The pulled pork sandwich is the rare sandwich that openly admits the bun is the least important part. The pork shoulder was cooked low over wood smoke for hours, taken to the point where the connective tissue breaks down and the meat pulls apart into a mix of dark, peppery bark and soft, smoke-saturated interior, long before it ever met bread. The sandwich is a delivery vehicle for that work. A plain, soft, slightly sweet bun is chosen precisely so that it disappears: it soaks up the sauce and the rendered fat, and it gives the hands something to hold while the smoked pork does all the talking.
The craft happened in the smoker, and the only assembly decisions are sauce and slaw. Shoulder is the right cut because its fat and collagen survive the long cook and become the texture of the meat rather than rendering away; leaner cuts go to string. The shred is deliberately uneven, bark and tender pieces mixed together, so every bite has both chew and give. The build then asks two questions. The first is the sauce, which is a regional argument: a thin vinegar-and-pepper dressing that lifts the meat and cuts its fat, or a thicker tomato sauce that coats it, or a mustard-based one. The second is the slaw, and whether it goes on the sandwich rather than beside it.

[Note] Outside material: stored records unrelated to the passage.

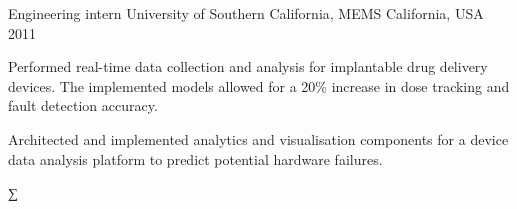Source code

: \begin{cventries}





\cventry
{Engineering intern}
{University of Southern California, MEMS}
{California, USA}
{2011}
{
\begin{cvitems}
\item {Performed real-time data collection and analysis for implantable drug delivery devices. The implemented models allowed for a 20\% increase in dose tracking and fault detection accuracy.}
\item {Architected and implemented analytics and visualisation components for a device data analysis platform to predict potential hardware failures.}
\end{cvitems}
}


\end{cventries}∑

Piled on top, a crisp, acidic slaw is structural as much as flavorful: it adds the cold crunch and the bright acid that a pile of rich, soft, smoky meat completely lacks, and it keeps the sandwich from collapsing into one heavy texture.

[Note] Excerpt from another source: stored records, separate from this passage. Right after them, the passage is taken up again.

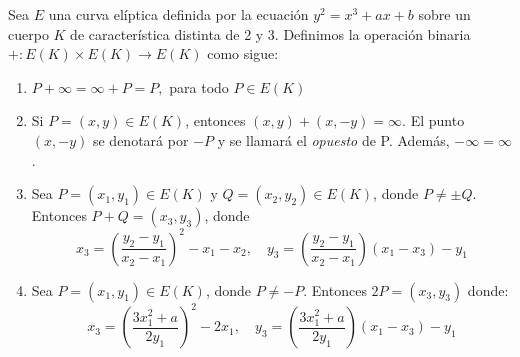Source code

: \begin{definicion}
\label{def:ley de grupo}
Sea $E$ una curva elíptica definida por la ecuación $y^2 = x^3 + a x + b$ sobre un cuerpo $K$ de característica distinta de 2 y 3. Definimos la operación binaria $+: E(K) \times E(K) \to E(K)$ como sigue:
\begin{enumerate}[label=\alph*)]
	\item $P + \infty = \infty + P = P,$ para todo $P \in E(K)$
	\item Si $P = (x, y) \in E(K)$, entonces $(x, y) + (x, -y) = \infty$. El punto $(x, -y)$ se denotará por $-P$ y se llamará el \emph{opuesto} de P. Además, $- \infty = \infty$.
	\item Sea $P = (x_1, y_1) \in E(K)$ y $Q = (x_2, y_2) \in E(K)$, donde $P \neq \pm Q$. Entonces $P + Q = (x_3, y_3)$, donde
	$$
	x_3 = \left(\frac{y_2 - y_1}{x_2 - x_1}\right)^2 - x_1 - x_2, \quad
	y_3 = \left(\frac{y_2 - y_1}{x_2 - x_1}\right) (x_1 - x_3) - y_1
	$$
	\item Sea $P = (x_1, y_1) \in E(K)$, donde $P \neq  -P$. Entonces $2 P = (x_3, y_3)$ donde:
	$$
	x_3 = \left(\frac{3 x_1^2 + a}{2 y_1}\right)^2 - 2 x_1, \quad
	y_3 = \left(\frac{3 x_1^2 + a}{2 y_1}\right) (x_1 - x_3) - y_1
	$$
\end{enumerate}
\end{definicion}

The variations are a regional map with the smoke held constant. Eastern Carolina runs whole hog and a thin vinegar dressing; Lexington works the shoulder with a red dip; South Carolina brings the mustard sauce; Memphis pulls the shoulder and crowns it with slaw. Each is a codified local build with its own rules, and each deserves its own article rather than being crowded in here.